Bombadil’s own limitations seem to show that he is probably not one of the Valar. The Valar still existed at the end of the third age/beginning of the fourth age when the story ends. Although they could suffer terribly from other major powers like Sauron, it was always by treachery or by hurting other beings. Bombadil himself we know would eventually be defeated if all else fell to Sauron, although he would “be last as he was first.” At the same time, we also know that Tom meets the criteria of no other creature in Middle Earth, even the “nameless things” or mysterious characters from pre-LOTR days (e.g., The Rider or The Hunter).

Although a number of writers have suggested that TB is a Maia, like Gandalf, Saruman and the other Istari, Sauron, the Balrogs and the Eagles, I dismiss that as well. The wizards were cloaked in earthly bodies as men by special consent of Iluvatar. Without knowing that to be the case with Tom, it is too far a stretch to consider it. Moreover, Iluvatar had a special purpose with the Istari (wizards) who were returned in the end to the West (which I believe is the spirit world). Any other Maia who are here, Sauron and the Balrog, are not in human form and, excepting the Eagles, are evil.

Yet, to check my own thought, Blake Bollinger points out in his essay, J.R.R. Tolkien’s Tom Bombadil (http://www.geocities.com/thebolingers/index.html) that “In an earlier draft of the Council meeting at Rivendell, published in Christopher Tolkien's History of The Lord of the Rings, Gandalf says of Bombadil: ‘He belongs to a much older generation, and my ways are not his. (Treason of Isengard, 158).”

This would seem to indicate that at one point Tolkien allowed Gandalf to identify Tom as a Maia or possibly even a Valar, albeit of an older generation (although, he did then take that out of the story). This makes some sense because, although we usually take our ancient mythology from a fixed time and place (e.g., the Greek gods from Homer and Hesiod (probably around 700 B.C.), the Norse gods from Snorri Sturluson (about 1200 A.D.), the truth is that the gods were always evolving and changing such that some we know as demons were gods themselves at another time or place.

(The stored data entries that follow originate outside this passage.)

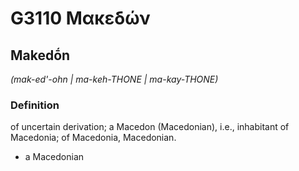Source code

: # G3110 Μακεδών

## Makedṓn

_(mak-ed'-ohn | ma-keh-THONE | ma-kay-THONE)_

### Definition

of uncertain derivation; a Macedon (Macedonian), i.e., inhabitant of Macedonia; of Macedonia, Macedonian.

- a Macedonian

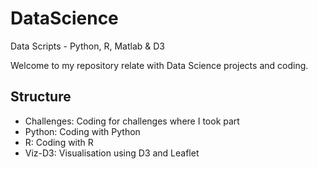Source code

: # DataScience
Data Scripts - Python, R, Matlab &amp; D3

Welcome to my repository relate with Data Science projects and coding.

## Structure

* Challenges: Coding for challenges where I took part
* Python: Coding with Python
* R: Coding with R
* Viz-D3: Visualisation using D3 and Leaflet

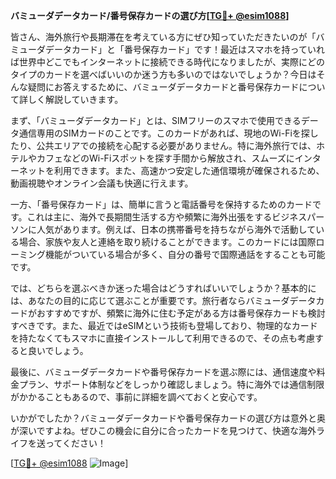 **バミューダデータカード/番号保存カードの選び方[[TG💪+ @esim1088](https://t.me/s/esim1088)]**

皆さん、海外旅行や長期滞在を考えている方にぜひ知っていただきたいのが「バミューダデータカード」と「番号保存カード」です！最近はスマホを持っていれば世界中どこでもインターネットに接続できる時代になりましたが、実際にどのタイプのカードを選べばいいのか迷う方も多いのではないでしょうか？今日はそんな疑問にお答えするために、バミューダデータカードと番号保存カードについて詳しく解説していきます。

まず、「バミューダデータカード」とは、SIMフリーのスマホで使用できるデータ通信専用のSIMカードのことです。このカードがあれば、現地のWi-Fiを探したり、公共エリアでの接続を心配する必要がありません。特に海外旅行では、ホテルやカフェなどのWi-Fiスポットを探す手間から解放され、スムーズにインターネットを利用できます。また、高速かつ安定した通信環境が確保されるため、動画視聴やオンライン会議も快適に行えます。

一方、「番号保存カード」は、簡単に言うと電話番号を保持するためのカードです。これは主に、海外で長期間生活する方や頻繁に海外出張をするビジネスパーソンに人気があります。例えば、日本の携帯番号を持ちながら海外で活動している場合、家族や友人と連絡を取り続けることができます。このカードには国際ローミング機能がついている場合が多く、自分の番号で国際通話をすることも可能です。

では、どちらを選ぶべきか迷った場合はどうすればいいでしょうか？基本的には、あなたの目的に応じて選ぶことが重要です。旅行者ならバミューダデータカードがおすすめですが、頻繁に海外に住む予定がある方は番号保存カードも検討すべきです。また、最近ではeSIMという技術も登場しており、物理的なカードを持たなくてもスマホに直接インストールして利用できるので、その点も考慮すると良いでしょう。

最後に、バミューダデータカードや番号保存カードを選ぶ際には、通信速度や料金プラン、サポート体制などをしっかり確認しましょう。特に海外では通信制限がかかることもあるので、事前に詳細を調べておくと安心です。

いかがでしたか？バミューダデータカードや番号保存カードの選び方は意外と奥が深いですよね。ぜひこの機会に自分に合ったカードを見つけて、快適な海外ライフを送ってください！

[[TG💪+ @esim1088](https://t.me/s/esim1088) ![Image](https://i.postimg.cc/Y0z9fWf4/image.png)]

For example, Thor, not Odin, was the chief Norse god in Germany, at least for a long time. The Titans were likely an earlier group of Greek gods who were destroyed by Zeus, as were many of the evil villains destroyed by Greek heroes such as Theseus. Even the idols worshipped by the people in the Bible were local gods at one time. Thus, for Tom to have been from an earlier generation, completely cut off from the hierarchy and establishment of the Valar and Maia at this point, would be perfectly consistent with Tolkien’s understanding of mythology.

Indeed, as we now know from the seemingly endless but revealing series of books by Tolkien’s son, Christopher, the mythology of Middle Earth evolved as Tolkien wrote (my favorite bit of trivia from these books is that Aragorn was originally a hobbit. Yikes!)

Being a divinity from an older generation would make it understandable how Tom could have such power yet be so removed and outside the story in other senses.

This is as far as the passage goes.